For $p$ a prime, $p>2$, my graph $G$ is defined as follows:
The vertices of $G$ are all the non self-orthogonal 1-dimensional subspaces in $\mathbb{F}_p^3$, with 2 vertices adjacent if and only if their corresponding 1-dimensional vector spaces are orthogonal.
For example, if $p = 5$: $$u = \begin{bmatrix} 2 \\ 1 \\ 0 \end{bmatrix} v= \begin{bmatrix} 2 \\ 1 \\ 1 \end{bmatrix} z = \begin{bmatrix} 1 \\ 1 \\ 2 \end{bmatrix}$$ $u$ is self orthogonal because $u^\top u = 0$ in $\mathbb{F}_5$. $v$ and $z$ are adjacent because $v^\top z = 0$.
This graph $G$, for any $p$, has order $p^2$. Vertices in $G$ have degrees of either $p-1$ or $p+1$.

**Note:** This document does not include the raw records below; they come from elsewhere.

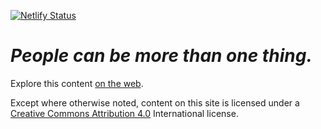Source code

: [![Netlify Status](https://api.netlify.com/api/v1/badges/38898d60-3e03-4cc6-b11b-ead66bd594f4/deploy-status)](https://app.netlify.com/sites/creative-musings/deploys)

# *People can be more than one thing.*

Explore this content [on the web](https://creative-musings.netlify.app).

Except where otherwise noted, content on this site is licensed under a [Creative Commons Attribution 4.0](https://creativecommons.org/licenses/by/4.0/) International license.
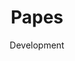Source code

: ---
#preview
id: 6
slug: papes
title: Papes
image: /img/works/papes/preview.png
category: BLOCKCHAIN
date: Development

#params
layout: "default"

#full details
demoLink: "https://papes.xyz"
introTitle: Papes <span class="mil-thin"></span>
fullImage: /img/works/6/1.jpg
details:
    - label: "Client"
      value: "Papes, A BAYC partner company"

    - label: "Date"
      value: "August 2023 - October 2023"

    - label: "Services"
      value: "Development"

description:
    enabled: 1
    title: "Merging Blockchain and Cannabis"
    content: "
      <p>
      Papes merges premier cannabis products, collectible culture, and blockchain technology to build memorable experiences for casuals and connoisseurs alike.
      </p>
      <p>
      Using blockchain's NFT technology, Papes provides a unique subscription-based offering to cannabis users. However, this is merely the beginning for Papes. Papes plans on becoming a brand that has a cult-like following using creative marketing solutions and exclusive member rights.
      </p>
    "

gallery: 
    enabled: 1
    items:
        - image: /img/works/papes/1.png
          alt: "Papes landing page"

        - image: /img/works/papes/2.png
          alt: "Papes coming soon page"
---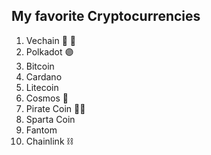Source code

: ## My favorite Cryptocurrencies

1. Vechain 🚀 🌛 
2. Polkadot  🟣
3. Bitcoin
4. Cardano
5. Litecoin 
6. Cosmos  👾
7. Pirate Coin  🏴‍☠️
8. Sparta Coin
9. Fantom
10. Chainlink  ⛓️
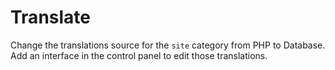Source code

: # Translate

Change the translations source for the `site` category from PHP to Database. Add an interface in the control panel to edit those translations.
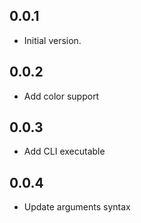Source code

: ## 0.0.1

- Initial version.

## 0.0.2

- Add color support

## 0.0.3

- Add CLI executable

## 0.0.4

- Update arguments syntax 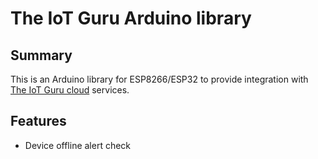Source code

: # The IoT Guru Arduino library

## Summary

This is an Arduino library for ESP8266/ESP32 to provide integration with [The IoT Guru cloud](https://iotguru.live) services.

## Features

- Device offline alert check
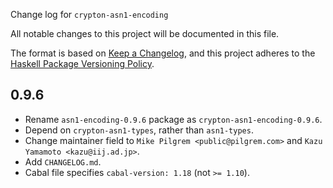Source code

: Change log for `crypton-asn1-encoding`

All notable changes to this project will be documented in this file.

The format is based on [Keep a Changelog](https://keepachangelog.com/en/1.0.0/),
and this project adheres to the
[Haskell Package Versioning Policy](https://pvp.haskell.org/).

## 0.9.6

* Rename `asn1-encoding-0.9.6` package as `crypton-asn1-encoding-0.9.6`.
* Depend on `crypton-asn1-types`, rather than `asn1-types`.
* Change maintainer field to `Mike Pilgrem <public@pilgrem.com>` and
  `Kazu Yamamoto <kazu@iij.ad.jp>`.
* Add `CHANGELOG.md`.
* Cabal file specifies `cabal-version: 1.18` (not `>= 1.10`).
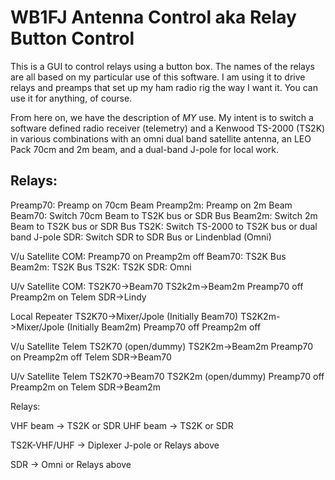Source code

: 
# WB1FJ Antenna Control aka Relay Button Control

This is a GUI to control relays using a button box.  The names of the relays are all based on my particular use of this software.  I am using it to drive relays and preamps that set up my ham radio rig the way I want it.  You can use it for anything, of course.

From here on, we have the description of *MY* use.  My intent is to switch a software defined radio receiver (telemetry) and a Kenwood TS-2000 (TS2K) in various combinations with an omni dual band satellite antenna, an LEO Pack 70cm and 2m beam,  and a dual-band J-pole for local work.

## Relays:

Preamp70:  Preamp on 70cm Beam
Preamp2m:  Preamp on 2m Beam
Beam70: Switch 70cm Beam to TS2K bus or SDR Bus
Beam2m: Switch  2m  Beam to TS2K bus or SDR Bus
TS2K: Switch TS-2000 to TS2K bus or dual band J-pole
SDR: Switch SDR to SDR Bus or Lindenblad (Omni)


V/u Satellite COM: 	Preamp70 on
			Preamp2m off
			Beam70: TS2K Bus
			Beam2m: TS2K Bus
			TS2K: TS2K
			SDR: Omni

U/v Satellite COM:  	TS2K70->Beam70
			TS2k2m->Beam2m
			Preamp70 off
			Preamp2m on
			Telem SDR->Lindy

Local Repeater		TS2K70->Mixer/Jpole (Initially Beam70)
			TS2K2m->Mixer/Jpole (Initially Beam2m)
			Preamp70 off
			Preamp2m off

V/u Satellite Telem	TS2K70 (open/dummy)
			TS2K2m->Beam2m
			Preamp70 on
			Preamp2m off
			Telem SDR->Beam70

U/v Satellite Telem	TS2K70->Beam70
			TS2K2m  (open/dummy)
			Preamp70 off
			Preamp2m on
			Telem SDR->Beam2m


Relays:

VHF beam -> TS2K or SDR
UHF beam -> TS2K or SDR

TS2K-VHF/UHF -> Diplexer J-pole or Relays above

SDR -> Omni or Relays above

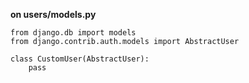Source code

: **on users/models.py**

    from django.db import models
    from django.contrib.auth.models import AbstractUser

    class CustomUser(AbstractUser):
        pass
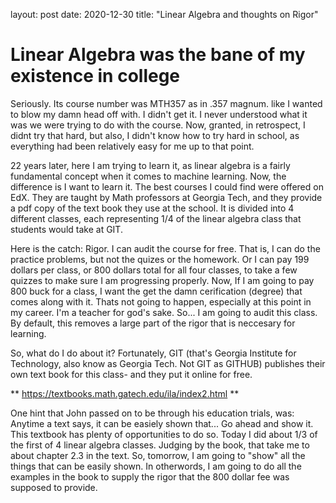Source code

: layout: post 
date: 2020-12-30 
title: "Linear Algebra and thoughts on Rigor"

# Linear Algebra was the bane of my existence in college

Seriously. Its course number was MTH357 as in .357 magnum.  like I wanted to blow my damn head off with.  I didn't get it.  I never understood what it was we were trying to do with the course.  Now, granted, in retrospect, I didnt try that hard, but also, I didn't know how to try hard in school, as everything had been relatively easy for me up to that point.

22 years later, here I am trying to learn it, as linear algebra is a fairly fundamental concept when it comes to machine learning.  Now, the difference is I want to learn it.  The best courses I could find were offered on EdX.  They are taught by Math professors at Georgia Tech, and they provide a pdf copy of the text book they use at the school.  It is divided into 4 different classes, each representing 1/4 of the linear algebra class that students would take at GIT.  

Here is the catch: Rigor.  I can audit the course for free.  That is, I can do the practice problems, but not the quizes or the homework.  Or I can pay 199 dollars per class, or 800 dollars total for all four classes, to take a few quizzes to make sure I am progressing properly.  Now, If I am going to pay 800 buck for a class, I want the get the damn cerification (degree) that comes along with it.  Thats not going to happen, especially at this point in my career.  I'm a teacher for god's sake.  So... I am going to audit this class.  By default, this removes a large part of the rigor that is neccesary for learning.  

So, what do I do about it?  Fortunately, GIT (that's Georgia Institute for Technology, also know as Georgia Tech. Not GIT as GITHUB) publishes their own text book for this class- and they put it online for free. 


** <https://textbooks.math.gatech.edu/ila/index2.html> **

One hint that John passed on to be through his education trials, was: Anytime a text says, it can be easiely shown that...  Go ahead and show it.  This textbook has plenty of opportunities to do so.  Today I did about 1/3 of the first of 4 linear algebra classes.  Judging by the book, that take me to about chapter 2.3 in the text.  So, tomorrow, I am going to "show" all the things that can be easily shown.  In otherwords, I am going to do all the examples in the book to supply the rigor that the 800 dollar fee was supposed to provide.


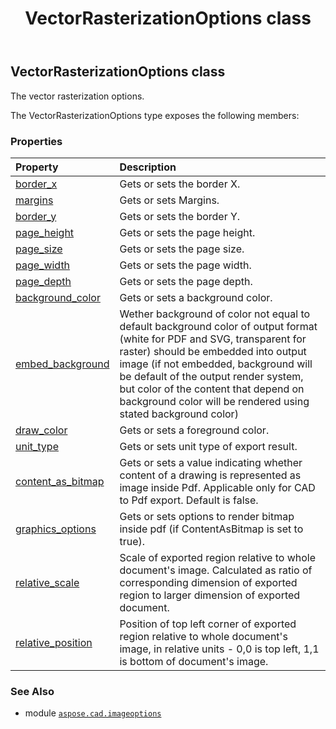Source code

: ﻿---
title: VectorRasterizationOptions class
second_title: Aspose.CAD for Python via .NET API References
description: 
type: docs
weight: 410
url: /python-net/aspose.cad.imageoptions/vectorrasterizationoptions/
is_root: false
---

## VectorRasterizationOptions class

The vector rasterization options.



The VectorRasterizationOptions type exposes the following members:

### Properties
| Property | Description |
| :- | :- |
| [border_x](/cad/python-net/aspose.cad.imageoptions/vectorrasterizationoptions/border_x) | Gets or sets the border X. |
| [margins](/cad/python-net/aspose.cad.imageoptions/vectorrasterizationoptions/margins) | Gets or sets Margins. |
| [border_y](/cad/python-net/aspose.cad.imageoptions/vectorrasterizationoptions/border_y) | Gets or sets the border Y. |
| [page_height](/cad/python-net/aspose.cad.imageoptions/vectorrasterizationoptions/page_height) | Gets or sets the page height. |
| [page_size](/cad/python-net/aspose.cad.imageoptions/vectorrasterizationoptions/page_size) | Gets or sets the page size. |
| [page_width](/cad/python-net/aspose.cad.imageoptions/vectorrasterizationoptions/page_width) | Gets or sets the page width. |
| [page_depth](/cad/python-net/aspose.cad.imageoptions/vectorrasterizationoptions/page_depth) | Gets or sets the page depth. |
| [background_color](/cad/python-net/aspose.cad.imageoptions/vectorrasterizationoptions/background_color) | Gets or sets a background color. |
| [embed_background](/cad/python-net/aspose.cad.imageoptions/vectorrasterizationoptions/embed_background) | Wether background of color not equal to default background color of output format (white for PDF and SVG, transparent for raster) should be embedded into output image (if not embedded, background will be default of the output render system, but color of the content that depend on background color will be rendered using stated background color) |
| [draw_color](/cad/python-net/aspose.cad.imageoptions/vectorrasterizationoptions/draw_color) | Gets or sets a foreground color. |
| [unit_type](/cad/python-net/aspose.cad.imageoptions/vectorrasterizationoptions/unit_type) | Gets or sets unit type of export result. |
| [content_as_bitmap](/cad/python-net/aspose.cad.imageoptions/vectorrasterizationoptions/content_as_bitmap) | Gets or sets a value indicating whether content of a drawing is represented as image inside Pdf. Applicable only for CAD to Pdf export. Default is false. |
| [graphics_options](/cad/python-net/aspose.cad.imageoptions/vectorrasterizationoptions/graphics_options) | Gets or sets options to render bitmap inside pdf (if ContentAsBitmap is set to true). |
| [relative_scale](/cad/python-net/aspose.cad.imageoptions/vectorrasterizationoptions/relative_scale) | Scale of exported region relative to whole document's image. Calculated as ratio of corresponding dimension of exported region to larger dimension of exported document. |
| [relative_position](/cad/python-net/aspose.cad.imageoptions/vectorrasterizationoptions/relative_position) | Position of top left corner of  exported region relative to whole document's image, in relative units - 0,0 is top left, 1,1 is bottom of document's image. |



### See Also
* module [`aspose.cad.imageoptions`](..)
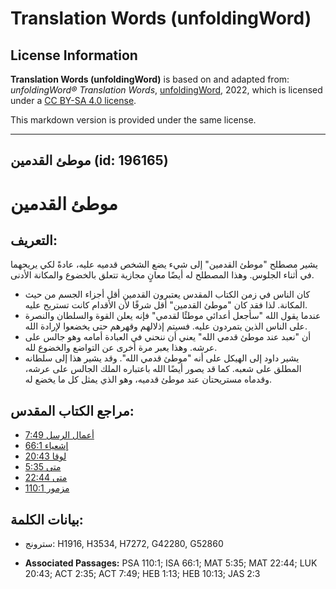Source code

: # Translation Words (unfoldingWord)

## License Information

**Translation Words (unfoldingWord)** is based on and adapted from: _unfoldingWord® Translation Words_, [unfoldingWord](https://unfoldingword.org/utw), 2022, which is licensed under a [CC BY-SA 4.0 license](https://creativecommons.org/licenses/by-sa/4.0/legalcode.en).

This markdown version is provided under the same license.



--------------------------------

## موطئ القدمين (id: 196165)

موطئ القدمين
============

التعريف:
--------

يشير مصطلح "موطئ القدمين" إلى شيء يضع الشخص قدميه عليه، عادةً لكي يريحهما في أثناء الجلوس. وهذا المصطلح له أيضًا معانٍ مجازية تتعلق بالخضوع والمكانة الأدنى.

* كان الناس في زمن الكتاب المقدس يعتبرون القدمين أقل أجزاء الجسم من حيث المكانة. لذا فقد كان "موطئ القدمين" أقل شرفًا لأن الأقدام كانت تستريح عليه.
* عندما يقول الله "سأجعل أعدائي موطئًا لقدمي" فإنه يعلن القوة والسلطان والنصرة على الناس الذين يتمردون عليه. فسيتم إذلالهم وقهرهم حتى يخضعوا لإرادة الله.
* أن "نعبد عند موطئ قدمي الله" يعني أن ننحني في العبادة أمامه وهو جالس على عرشه. وهذا يعبر مرة أخرى عن التواضع والخضوع لله.
* يشير داود إلى الهيكل على أنه "موطئ قدمي الله". وقد يشير هذا إلى سلطانه المطلق على شعبه. كما قد يصور أيضًا الله باعتباره الملك الجالس على عرشه، وقدماه مستريحتان عند موطئ قدميه، وهو الذي يمثل كل ما يخضع له.

مراجع الكتاب المقدس:
--------------------

* [أعمال الرسل 7:49](https://ref.ly/Acts7:49)
* [إشعياء 66:1](https://ref.ly/Isa66:1)
* [لوقا 20:43](https://ref.ly/Luke20:43)
* [متى 5:35](https://ref.ly/Matt5:35)
* [متى 22:44](https://ref.ly/Matt22:44)
* [مزمور 110:1](https://ref.ly/Ps110:1)

بيانات الكلمة:
--------------

* سترونج: H1916, H3534, H7272, G42280, G52860

* **Associated Passages:** PSA 110:1; ISA 66:1; MAT 5:35; MAT 22:44; LUK 20:43; ACT 2:35; ACT 7:49; HEB 1:13; HEB 10:13; JAS 2:3

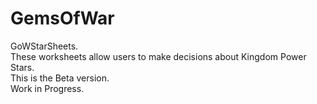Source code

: # GemsOfWar
GoWStarSheets.  
These worksheets allow users to make decisions
about Kingdom Power Stars.  
This is the Beta version.  
Work in Progress.
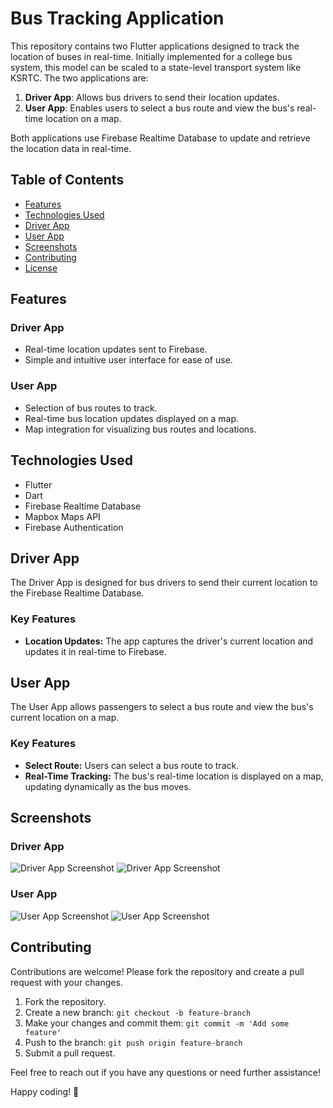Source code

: # Bus Tracking Application

This repository contains two Flutter applications designed to track the location of buses in real-time. Initially implemented for a college bus system, this model can be scaled to a state-level transport system like KSRTC. The two applications are:

1. **Driver App**: Allows bus drivers to send their location updates.
2. **User App**: Enables users to select a bus route and view the bus's real-time location on a map.

Both applications use Firebase Realtime Database to update and retrieve the location data in real-time.

## Table of Contents

- [Features](#features)
- [Technologies Used](#technologies-used)
- [Driver App](#driver-app)
- [User App](#user-app)
- [Screenshots](#screenshots)
- [Contributing](#contributing)
- [License](#license)

## Features

### Driver App
- Real-time location updates sent to Firebase.
- Simple and intuitive user interface for ease of use.

### User App
- Selection of bus routes to track.
- Real-time bus location updates displayed on a map.
- Map integration for visualizing bus routes and locations.

## Technologies Used

- Flutter
- Dart
- Firebase Realtime Database
- Mapbox Maps API
- Firebase Authentication

## Driver App

The Driver App is designed for bus drivers to send their current location to the Firebase Realtime Database.

### Key Features

- **Location Updates:** The app captures the driver's current location and updates it in real-time to Firebase.

## User App

The User App allows passengers to select a bus route and view the bus's current location on a map.

### Key Features

- **Select Route:** Users can select a bus route to track.
- **Real-Time Tracking:** The bus's real-time location is displayed on a map, updating dynamically as the bus moves.

## Screenshots

### Driver App
![Driver App Screenshot](https://github.com/anand-106/bus_tracking_application/blob/main/screenshots/bus_driver_ss1.jpg)
![Driver App Screenshot](https://github.com/anand-106/bus_tracking_application/blob/main/screenshots/bus_driver_ss2.jpg)

### User App
![User App Screenshot](https://github.com/anand-106/bus_tracking_application/blob/main/screenshots/bus_tracking_ss1.jpg)
![User App Screenshot](https://github.com/anand-106/bus_tracking_application/blob/main/screenshots/bus_tracking_ss2.jpg)

## Contributing

Contributions are welcome! Please fork the repository and create a pull request with your changes.

1. Fork the repository.
2. Create a new branch: `git checkout -b feature-branch`
3. Make your changes and commit them: `git commit -m 'Add some feature'`
4. Push to the branch: `git push origin feature-branch`
5. Submit a pull request.


Feel free to reach out if you have any questions or need further assistance!

Happy coding! 🚀
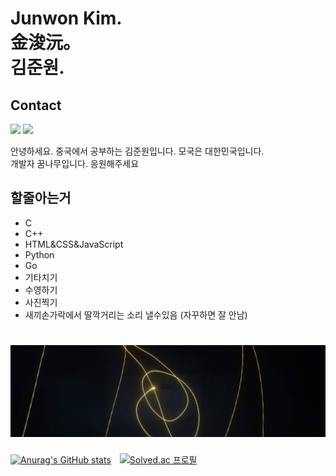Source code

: Junwon Kim.    
金浚沅。       
김준원.              
===================
## Contact
<p>
  <a href="mailto:junwonkim59@gmail.com" target="_blank"><img src="https://img.shields.io/badge/junwonkim59@gmail.com-EA4335?style=flat-square&logo=Gmail&logoColor=white"/></a>
  <a href="mailto:junwonkim04@outlook.com" target="_blank"><img src="https://img.shields.io/badge/junwonkim04@outlook.com-0078D4?style=flat-square&logo=microsoftoutlook&logoColor=white"/></a>
</p>

<p>
  안녕하세요. 중국에서 공부하는 김준원입니다. 모국은 대한민국입니다.</br>
  개발자 꿈나무입니다. 응원해주세요</br>
</p>


## 할줄아는거

- C
- C++
- HTML&CSS&JavaScript
- Python
- Go
- 기타치기
- 수영하기
- 사진찍기
- 새끼손가락에서 딸깍거리는 소리 낼수있음 (자꾸하면 잘 안남)


![Alt text](banner.jpg "장노출")        
=================================================

[![Anurag's GitHub stats](https://github-readme-stats.vercel.app/api?username=notj-code&show_icons=true&theme=dark)](https://github.com/notj-code)　[![Solved.ac
프로필](http://mazassumnida.wtf/api/v2/generate_badge?boj=notj)](https://solved.ac/notj)         
　　　　　　　　　　　　　　　　　　　　　　

　　　
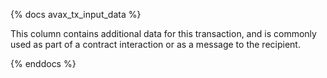 {% docs avax_tx_input_data %}

This column contains additional data for this transaction, and is commonly used as part of a contract interaction or as a message to the recipient.  

{% enddocs %}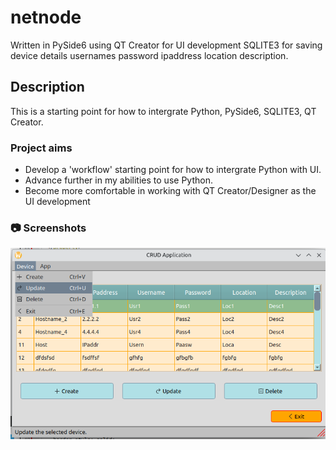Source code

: # netnode

Written in PySide6 using QT Creator for UI development
SQLITE3 for saving device details usernames password ipaddress location description.

## Description

This is a starting point for how to intergrate Python, PySide6, SQLITE3, QT Creator. 

### Project aims

* Develop a 'workflow' starting point for how to intergrate Python with UI.
* Advance further in my abilities to use Python.
* Become more comfortable in working with QT Creator/Designer as the UI development

<!-- Screenshots -->
### :camera: Screenshots

<div align="center"> 
  <img src="https://github.com/jolders/netnode/blob/main/screenshot_main2.png" alt="screenshot" />
</div>
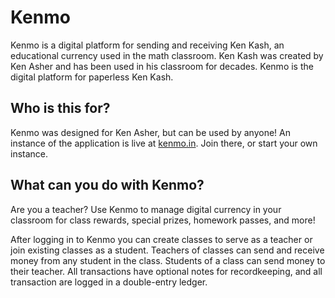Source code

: # Kenmo
Kenmo is a digital platform for sending and receiving Ken Kash, an educational
currency used in the math classroom. Ken Kash was created by Ken Asher and has 
been used in his classroom for decades. Kenmo is the digital platform for paperless
Ken Kash. 

## Who is this for? 
Kenmo was designed for Ken Asher, but can be used by anyone! An instance of the
application is live at [kenmo.in](https://www.kenmo.in/). Join there, or start
your own instance. 

## What can you do with Kenmo? 
Are you a teacher? Use Kenmo to manage digital currency in your classroom for 
class rewards, special prizes, homework passes, and more!

After logging in to Kenmo you can create classes to serve as a teacher or join
existing classes as a student. Teachers of classes can send and receive money 
from any student in the class. Students of a class can send money to their teacher. 
All transactions have optional notes for recordkeeping, and all transaction are 
logged in a double-entry ledger. 
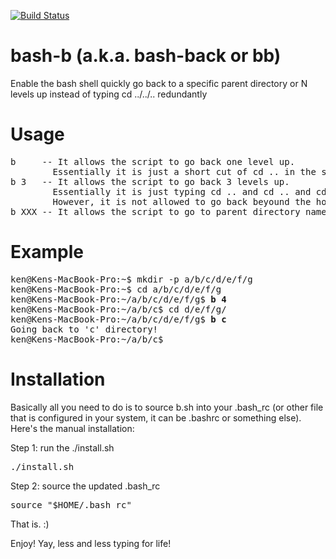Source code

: [![Build Status](https://travis-ci.org/wwken/bash-b.png)](https://travis-ci.org/wwken/bash-b)

# bash-b (a.k.a. bash-back or bb)
Enable the bash shell quickly go back to a specific parent directory or N levels up instead of typing cd ../../.. redundantly

# Usage
<pre>
b     -- It allows the script to go back one level up. 
        Essentially it is just a short cut of cd .. in the shell
b 3   -- It allows the script to go back 3 levels up. 
        Essentially it is just typing cd .. and cd .. and cd .. in the shell. 
        However, it is not allowed to go back beyound the home directory, for secruity reasons. 
b XXX -- It allows the script to go to parent directory name called 'XXX' 
</pre>

# Example
<pre>
ken@Kens-MacBook-Pro:~$ mkdir -p a/b/c/d/e/f/g
ken@Kens-MacBook-Pro:~$ cd a/b/c/d/e/f/g
ken@Kens-MacBook-Pro:~/a/b/c/d/e/f/g$ <b>b 4</b> 
ken@Kens-MacBook-Pro:~/a/b/c$ cd d/e/f/g/
ken@Kens-MacBook-Pro:~/a/b/c/d/e/f/g$ <b>b c</b>
Going back to 'c' directory!
ken@Kens-MacBook-Pro:~/a/b/c$
</pre>

# Installation
Basically all you need to do is to source b.sh into your .bash_rc (or other file that is configured in your system, it can be .bashrc or something else). Here's the manual installation: 

Step 1: run the ./install.sh
<pre>
./install.sh
</pre>

Step 2: source the updated .bash_rc 
<pre>
source "$HOME/.bash_rc"
</pre>

That is. :)

Enjoy! Yay, less and less typing for life!
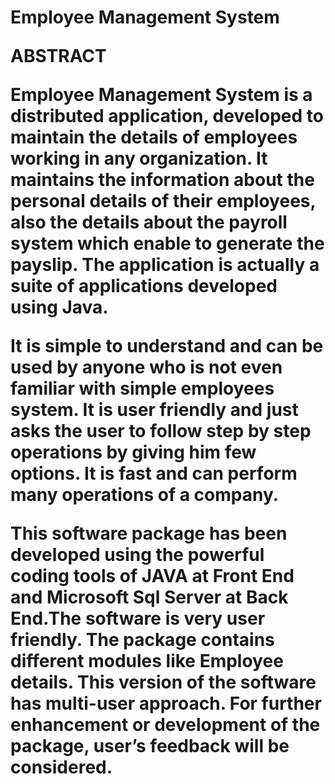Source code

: <h1>Employee Management System
  
  
  ABSTRACT

Employee Management System is a distributed application, developed to maintain the details of employees working in any organization. It maintains the information about the personal details of their employees, also the details about the payroll system which enable to generate the payslip. The application is actually a suite of applications developed using Java.

It is simple to understand and can be used by anyone who is not even familiar with simple employees system. It is user friendly and just asks the user to follow step by step operations by giving him few options. It is fast and can perform many operations of a company.

This software package has been developed using the powerful coding tools of JAVA at Front End and Microsoft Sql Server at Back End.The software is very user friendly.  The package contains different modules like Employee details. This version of the software has multi-user approach. For further enhancement or development of the package, user’s feedback will be considered.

Now for my question, I suspect the adjacency matrix of $G$ has the following eigenvalues (not counting multiplicities): $$(-\sqrt{p}, \, -1, \, 0, \, \sqrt{p}, \, p)$$ The algebraic multiplicities follow an interesting pattern as well: $$ \big( \frac{p^2-p-2}{2}, \, p, \, 1, \, \frac{p^2-p-2}{2}, \,1 \big)$$ but I have not been able to find a proof for this.
I have verified this property for primes up to and including $p=37$. Is there perhaps a class of matrices for which the eigenvalues satisfy this relation?